Weekly Brief 2026/14

Square begins auto-enabling Bitcoin payments for millions of U.S. sellers as Bolivia passes 105 merchants, Ghana's Akatsi shows clustered Lightning spend, and a remote Zambian market accepts Bitcoin on dumb phones.

Weekly Brief 2026/14
April 3, 2026
pretyflaco

Square started auto-enabling Bitcoin payments for eligible U.S. sellers this week — no setup required, settlement in USD, rollout continuing through the month. That is the enterprise headline. But the ground-level story kept pace: Bolivia passed 105 merchants with its first business in Oruro, Ghana's Akatsi showed clustered Lightning spend at a supermarket and a pub, and a remote Zambian market accepted Bitcoin on dumb phones. The rails are scaling from both ends at once.

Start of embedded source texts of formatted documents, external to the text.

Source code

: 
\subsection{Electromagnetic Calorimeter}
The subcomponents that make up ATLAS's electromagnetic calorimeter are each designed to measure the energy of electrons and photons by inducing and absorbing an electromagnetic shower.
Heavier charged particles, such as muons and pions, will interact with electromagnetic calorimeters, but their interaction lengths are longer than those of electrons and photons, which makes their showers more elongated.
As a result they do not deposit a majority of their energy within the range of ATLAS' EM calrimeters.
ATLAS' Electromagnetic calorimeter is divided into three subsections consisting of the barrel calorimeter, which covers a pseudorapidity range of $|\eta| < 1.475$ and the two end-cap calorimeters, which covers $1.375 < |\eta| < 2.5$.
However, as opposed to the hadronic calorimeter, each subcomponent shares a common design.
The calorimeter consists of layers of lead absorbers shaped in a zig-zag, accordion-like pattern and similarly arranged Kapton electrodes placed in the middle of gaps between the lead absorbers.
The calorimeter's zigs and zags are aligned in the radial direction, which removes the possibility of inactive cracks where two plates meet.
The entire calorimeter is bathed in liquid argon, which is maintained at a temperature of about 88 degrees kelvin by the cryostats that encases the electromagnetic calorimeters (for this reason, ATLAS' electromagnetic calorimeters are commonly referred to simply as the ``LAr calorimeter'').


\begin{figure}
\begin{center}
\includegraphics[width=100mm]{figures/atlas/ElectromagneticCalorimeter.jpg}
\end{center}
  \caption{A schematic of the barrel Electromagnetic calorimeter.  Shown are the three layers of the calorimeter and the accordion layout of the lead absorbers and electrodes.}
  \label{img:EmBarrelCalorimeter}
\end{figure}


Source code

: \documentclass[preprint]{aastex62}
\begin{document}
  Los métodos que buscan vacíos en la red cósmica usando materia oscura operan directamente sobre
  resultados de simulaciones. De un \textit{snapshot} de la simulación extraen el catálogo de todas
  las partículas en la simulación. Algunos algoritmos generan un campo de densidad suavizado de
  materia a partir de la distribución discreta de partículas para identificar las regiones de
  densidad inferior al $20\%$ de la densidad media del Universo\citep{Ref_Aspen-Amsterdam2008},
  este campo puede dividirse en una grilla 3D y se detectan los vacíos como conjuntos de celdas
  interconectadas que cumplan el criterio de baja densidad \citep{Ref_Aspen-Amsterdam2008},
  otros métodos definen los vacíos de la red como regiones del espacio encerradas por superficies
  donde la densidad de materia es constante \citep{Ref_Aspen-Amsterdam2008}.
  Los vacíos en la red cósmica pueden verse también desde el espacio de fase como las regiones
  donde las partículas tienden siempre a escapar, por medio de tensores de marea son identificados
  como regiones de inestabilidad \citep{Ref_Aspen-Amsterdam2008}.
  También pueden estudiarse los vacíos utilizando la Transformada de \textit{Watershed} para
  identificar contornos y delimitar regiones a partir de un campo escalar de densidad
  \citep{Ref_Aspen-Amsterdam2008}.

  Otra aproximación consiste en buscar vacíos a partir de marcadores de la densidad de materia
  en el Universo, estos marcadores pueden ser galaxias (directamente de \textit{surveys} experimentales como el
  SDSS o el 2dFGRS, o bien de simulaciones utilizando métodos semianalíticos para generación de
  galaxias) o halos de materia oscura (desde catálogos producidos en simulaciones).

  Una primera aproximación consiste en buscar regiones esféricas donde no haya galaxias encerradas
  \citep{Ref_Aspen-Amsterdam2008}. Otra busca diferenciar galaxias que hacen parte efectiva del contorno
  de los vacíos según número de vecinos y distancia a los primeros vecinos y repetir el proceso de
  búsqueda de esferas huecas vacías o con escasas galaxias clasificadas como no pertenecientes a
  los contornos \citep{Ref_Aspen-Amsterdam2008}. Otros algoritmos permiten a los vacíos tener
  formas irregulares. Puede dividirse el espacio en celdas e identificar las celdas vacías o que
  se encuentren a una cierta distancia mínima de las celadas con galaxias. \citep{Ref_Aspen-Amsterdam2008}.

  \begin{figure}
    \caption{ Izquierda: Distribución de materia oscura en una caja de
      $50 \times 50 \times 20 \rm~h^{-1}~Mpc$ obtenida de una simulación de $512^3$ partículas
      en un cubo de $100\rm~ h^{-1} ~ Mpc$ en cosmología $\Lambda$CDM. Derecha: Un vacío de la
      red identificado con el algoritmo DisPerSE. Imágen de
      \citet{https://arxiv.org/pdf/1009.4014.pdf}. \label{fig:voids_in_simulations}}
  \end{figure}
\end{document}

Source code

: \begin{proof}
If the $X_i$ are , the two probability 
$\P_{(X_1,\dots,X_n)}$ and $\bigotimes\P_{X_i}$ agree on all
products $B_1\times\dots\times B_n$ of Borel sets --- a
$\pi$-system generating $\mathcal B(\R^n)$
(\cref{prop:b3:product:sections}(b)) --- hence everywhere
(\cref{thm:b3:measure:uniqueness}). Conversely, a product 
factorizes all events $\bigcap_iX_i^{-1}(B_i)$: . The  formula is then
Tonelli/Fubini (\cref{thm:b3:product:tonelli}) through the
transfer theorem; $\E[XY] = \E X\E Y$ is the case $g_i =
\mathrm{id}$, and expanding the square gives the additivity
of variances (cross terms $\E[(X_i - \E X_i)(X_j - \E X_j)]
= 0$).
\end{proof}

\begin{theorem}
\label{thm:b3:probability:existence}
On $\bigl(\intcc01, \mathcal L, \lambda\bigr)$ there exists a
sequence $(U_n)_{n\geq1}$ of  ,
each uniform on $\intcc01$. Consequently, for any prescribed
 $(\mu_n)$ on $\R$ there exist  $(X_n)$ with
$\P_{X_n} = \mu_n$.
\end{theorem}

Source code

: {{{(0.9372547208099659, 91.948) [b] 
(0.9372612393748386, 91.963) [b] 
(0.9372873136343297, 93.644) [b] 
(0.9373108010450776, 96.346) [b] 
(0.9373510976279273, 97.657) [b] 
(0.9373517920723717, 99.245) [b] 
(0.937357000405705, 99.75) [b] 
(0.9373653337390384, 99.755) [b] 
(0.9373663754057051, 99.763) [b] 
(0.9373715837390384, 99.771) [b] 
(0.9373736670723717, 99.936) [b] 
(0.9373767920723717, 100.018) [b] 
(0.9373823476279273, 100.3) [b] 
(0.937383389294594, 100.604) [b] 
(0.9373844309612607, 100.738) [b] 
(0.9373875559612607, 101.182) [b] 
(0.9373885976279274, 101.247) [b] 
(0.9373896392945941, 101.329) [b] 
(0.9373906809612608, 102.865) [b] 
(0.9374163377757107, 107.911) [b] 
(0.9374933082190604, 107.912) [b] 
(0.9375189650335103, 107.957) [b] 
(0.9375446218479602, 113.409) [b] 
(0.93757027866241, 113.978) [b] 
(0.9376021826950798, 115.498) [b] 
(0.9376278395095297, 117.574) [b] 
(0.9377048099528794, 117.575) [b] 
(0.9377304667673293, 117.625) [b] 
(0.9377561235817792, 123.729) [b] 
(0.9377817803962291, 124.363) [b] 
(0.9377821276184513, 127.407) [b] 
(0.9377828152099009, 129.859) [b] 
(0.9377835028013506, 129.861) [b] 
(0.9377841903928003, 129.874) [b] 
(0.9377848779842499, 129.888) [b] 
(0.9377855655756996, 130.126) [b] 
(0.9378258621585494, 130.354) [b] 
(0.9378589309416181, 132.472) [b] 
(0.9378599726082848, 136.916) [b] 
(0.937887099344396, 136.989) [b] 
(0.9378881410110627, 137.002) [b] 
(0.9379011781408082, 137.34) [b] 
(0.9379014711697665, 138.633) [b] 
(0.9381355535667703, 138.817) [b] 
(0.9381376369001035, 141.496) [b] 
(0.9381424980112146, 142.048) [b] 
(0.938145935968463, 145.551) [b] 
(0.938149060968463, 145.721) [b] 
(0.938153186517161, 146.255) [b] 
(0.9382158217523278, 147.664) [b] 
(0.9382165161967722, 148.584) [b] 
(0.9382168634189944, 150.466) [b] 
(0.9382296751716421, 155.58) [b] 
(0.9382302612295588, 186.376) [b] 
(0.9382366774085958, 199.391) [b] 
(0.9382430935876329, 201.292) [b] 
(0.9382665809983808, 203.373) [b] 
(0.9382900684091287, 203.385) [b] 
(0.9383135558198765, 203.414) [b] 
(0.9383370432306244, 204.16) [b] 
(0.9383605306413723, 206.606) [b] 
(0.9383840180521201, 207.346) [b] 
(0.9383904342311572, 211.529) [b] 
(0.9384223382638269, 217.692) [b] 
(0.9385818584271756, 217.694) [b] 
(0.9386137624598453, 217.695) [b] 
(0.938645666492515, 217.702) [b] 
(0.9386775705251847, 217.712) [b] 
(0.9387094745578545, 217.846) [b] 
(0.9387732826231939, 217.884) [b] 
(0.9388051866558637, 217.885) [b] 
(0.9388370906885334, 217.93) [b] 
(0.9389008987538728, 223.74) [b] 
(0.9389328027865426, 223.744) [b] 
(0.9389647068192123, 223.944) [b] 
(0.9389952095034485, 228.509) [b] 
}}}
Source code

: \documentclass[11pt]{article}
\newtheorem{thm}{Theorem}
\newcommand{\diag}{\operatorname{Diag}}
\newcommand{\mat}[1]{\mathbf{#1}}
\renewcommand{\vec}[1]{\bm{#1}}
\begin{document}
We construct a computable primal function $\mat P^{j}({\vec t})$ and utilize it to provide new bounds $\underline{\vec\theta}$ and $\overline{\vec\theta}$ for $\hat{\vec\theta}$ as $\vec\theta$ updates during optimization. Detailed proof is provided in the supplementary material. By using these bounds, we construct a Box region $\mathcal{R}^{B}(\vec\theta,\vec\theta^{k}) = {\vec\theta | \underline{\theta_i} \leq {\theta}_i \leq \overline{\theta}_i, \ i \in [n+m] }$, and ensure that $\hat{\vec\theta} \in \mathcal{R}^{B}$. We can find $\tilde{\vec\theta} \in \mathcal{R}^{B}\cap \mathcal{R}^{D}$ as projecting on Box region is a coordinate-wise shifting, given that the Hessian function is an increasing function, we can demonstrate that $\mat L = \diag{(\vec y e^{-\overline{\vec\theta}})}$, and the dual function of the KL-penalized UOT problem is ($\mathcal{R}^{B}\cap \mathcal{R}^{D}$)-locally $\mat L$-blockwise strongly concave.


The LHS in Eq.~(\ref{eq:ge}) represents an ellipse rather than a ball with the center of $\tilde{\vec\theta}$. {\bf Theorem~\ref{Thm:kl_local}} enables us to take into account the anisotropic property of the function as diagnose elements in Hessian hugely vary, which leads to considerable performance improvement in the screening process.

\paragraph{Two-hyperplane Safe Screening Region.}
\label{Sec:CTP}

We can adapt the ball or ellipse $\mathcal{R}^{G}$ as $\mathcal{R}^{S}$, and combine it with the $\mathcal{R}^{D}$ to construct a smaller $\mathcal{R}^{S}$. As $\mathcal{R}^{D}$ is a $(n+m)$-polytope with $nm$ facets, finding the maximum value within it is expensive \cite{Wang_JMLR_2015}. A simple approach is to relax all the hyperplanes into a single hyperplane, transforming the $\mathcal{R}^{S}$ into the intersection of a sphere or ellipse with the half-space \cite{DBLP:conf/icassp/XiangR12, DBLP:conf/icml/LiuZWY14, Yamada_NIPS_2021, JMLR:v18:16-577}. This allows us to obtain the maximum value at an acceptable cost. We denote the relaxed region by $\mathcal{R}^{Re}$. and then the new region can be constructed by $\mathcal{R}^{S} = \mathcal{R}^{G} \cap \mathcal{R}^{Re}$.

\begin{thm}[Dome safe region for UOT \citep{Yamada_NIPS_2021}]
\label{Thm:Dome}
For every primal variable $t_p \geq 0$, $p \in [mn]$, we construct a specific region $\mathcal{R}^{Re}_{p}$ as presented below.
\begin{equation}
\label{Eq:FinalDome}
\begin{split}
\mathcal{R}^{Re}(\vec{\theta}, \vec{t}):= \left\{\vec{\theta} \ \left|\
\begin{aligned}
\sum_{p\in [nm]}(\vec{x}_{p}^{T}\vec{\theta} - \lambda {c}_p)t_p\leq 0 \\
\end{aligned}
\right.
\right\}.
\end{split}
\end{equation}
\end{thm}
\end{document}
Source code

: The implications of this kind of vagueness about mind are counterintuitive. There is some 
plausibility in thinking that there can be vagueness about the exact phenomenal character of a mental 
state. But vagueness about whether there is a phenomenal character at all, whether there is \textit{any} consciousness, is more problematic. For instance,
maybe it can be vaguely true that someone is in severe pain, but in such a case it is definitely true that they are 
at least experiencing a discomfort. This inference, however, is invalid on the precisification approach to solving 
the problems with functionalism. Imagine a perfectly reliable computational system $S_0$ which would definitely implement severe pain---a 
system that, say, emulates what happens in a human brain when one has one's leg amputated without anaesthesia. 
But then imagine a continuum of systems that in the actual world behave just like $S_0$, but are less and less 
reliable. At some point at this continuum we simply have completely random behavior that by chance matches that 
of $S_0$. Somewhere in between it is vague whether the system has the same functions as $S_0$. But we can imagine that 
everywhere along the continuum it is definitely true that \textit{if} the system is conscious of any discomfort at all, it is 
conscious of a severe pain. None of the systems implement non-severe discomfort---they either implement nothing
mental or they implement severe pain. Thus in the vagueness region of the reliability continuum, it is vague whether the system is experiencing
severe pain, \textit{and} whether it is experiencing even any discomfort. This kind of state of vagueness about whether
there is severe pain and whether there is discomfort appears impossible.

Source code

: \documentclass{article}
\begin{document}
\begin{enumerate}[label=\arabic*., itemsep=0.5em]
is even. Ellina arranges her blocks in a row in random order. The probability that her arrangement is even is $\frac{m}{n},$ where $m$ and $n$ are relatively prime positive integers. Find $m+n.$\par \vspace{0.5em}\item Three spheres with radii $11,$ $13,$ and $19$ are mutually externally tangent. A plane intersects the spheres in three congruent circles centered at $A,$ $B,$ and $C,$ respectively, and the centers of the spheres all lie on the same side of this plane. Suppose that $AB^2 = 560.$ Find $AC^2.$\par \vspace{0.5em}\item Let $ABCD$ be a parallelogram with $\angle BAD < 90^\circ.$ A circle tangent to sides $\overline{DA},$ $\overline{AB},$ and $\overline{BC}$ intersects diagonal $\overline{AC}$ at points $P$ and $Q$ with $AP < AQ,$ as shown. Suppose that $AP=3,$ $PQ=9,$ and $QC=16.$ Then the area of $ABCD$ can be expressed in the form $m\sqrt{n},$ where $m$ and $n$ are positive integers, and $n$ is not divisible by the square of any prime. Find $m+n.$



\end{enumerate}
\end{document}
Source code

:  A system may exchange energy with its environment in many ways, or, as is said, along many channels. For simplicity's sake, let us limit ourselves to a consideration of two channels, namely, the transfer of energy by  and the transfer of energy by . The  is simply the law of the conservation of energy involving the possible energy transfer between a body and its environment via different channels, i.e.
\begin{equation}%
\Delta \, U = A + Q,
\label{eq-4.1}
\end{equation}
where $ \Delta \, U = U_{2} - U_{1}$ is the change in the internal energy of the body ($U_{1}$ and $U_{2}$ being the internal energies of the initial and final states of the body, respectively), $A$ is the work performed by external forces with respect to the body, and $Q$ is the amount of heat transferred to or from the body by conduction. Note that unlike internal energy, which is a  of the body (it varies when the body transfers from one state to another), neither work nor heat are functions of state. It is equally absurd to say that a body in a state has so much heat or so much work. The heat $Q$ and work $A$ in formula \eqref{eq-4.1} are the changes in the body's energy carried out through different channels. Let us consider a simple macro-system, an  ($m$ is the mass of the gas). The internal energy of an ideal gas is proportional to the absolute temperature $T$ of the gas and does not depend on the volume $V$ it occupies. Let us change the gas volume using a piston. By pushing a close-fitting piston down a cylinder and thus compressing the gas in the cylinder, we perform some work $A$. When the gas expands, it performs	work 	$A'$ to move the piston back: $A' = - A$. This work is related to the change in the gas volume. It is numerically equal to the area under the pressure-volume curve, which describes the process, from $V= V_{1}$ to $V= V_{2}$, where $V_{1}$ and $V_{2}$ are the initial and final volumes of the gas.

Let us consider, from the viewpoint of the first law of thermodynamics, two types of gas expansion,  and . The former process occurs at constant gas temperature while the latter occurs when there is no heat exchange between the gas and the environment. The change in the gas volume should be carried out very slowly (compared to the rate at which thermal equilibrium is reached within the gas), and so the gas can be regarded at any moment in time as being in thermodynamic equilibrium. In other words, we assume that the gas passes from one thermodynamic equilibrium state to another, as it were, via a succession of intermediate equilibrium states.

United States — Square auto-enables Bitcoin payments for millions of sellers: Eligible U.S. Square sellers began having Bitcoin payments automatically enabled starting March 30, with rollout continuing through the coming month. No additional setup is required. Sellers receive USD by default, and customers can pay using their BTC balance in Cash App. Square says merchants listed on its map see higher payment activity than unlisted merchants — tying acceptance to discovery inside an existing ecosystem.
1) Merchant & Enterprise Adoption

Merchant growth this week came with two things that matter more than raw count: geographic spread into new cities and sector diversification into everyday categories.

  • Bolivia — 105+ merchants, first business in Oruro: Bolivia moved past 105 Bitcoin-accepting merchants nationwide, with 25 in Santa Cruz de la Sierra alone. The newest additions span beauty salons, barber shops, street food on Lightning, and a motel. The first documented business in Oruro opened after an entrepreneur visited Kioskafe in another city, left with a wallet, and went home to accept Bitcoin (@bitcoinr3). That is how merchant networks grow — one visit at a time.
  • Ghana — Akatsi merchant cluster: In Akatsi, PeacePot Supermarket and Topic's Pub are both accepting Bitcoin via Blink and listed on BTC Map. One post showed a student spending sats at the pub. Two everyday venues in the same town are a stronger payment signal than a single showcase merchant — they support repeat local spend.
  • South Africa — Karoo village merchants on a travel corridor: Ray's Coffee, a stop for travelers coming through Meiringspoort Pass, and Deli Nouvelle Saison, a village deli in the Karoo, are both accepting Bitcoin with Blink addresses on BTC Map. These are ordinary consumer purchases in a village setting and on a travel route.
  • Chile — Arica's first Bitcoin pizzeria: Il Forno di Lucas became the first pizzeria in Arica, Chile to accept Bitcoin, with the BitcoinArica community spending there on-site.
2) Payment Infrastructure

The infrastructure story this week was about reducing friction — at the point of sale, in the back office, and at the API layer.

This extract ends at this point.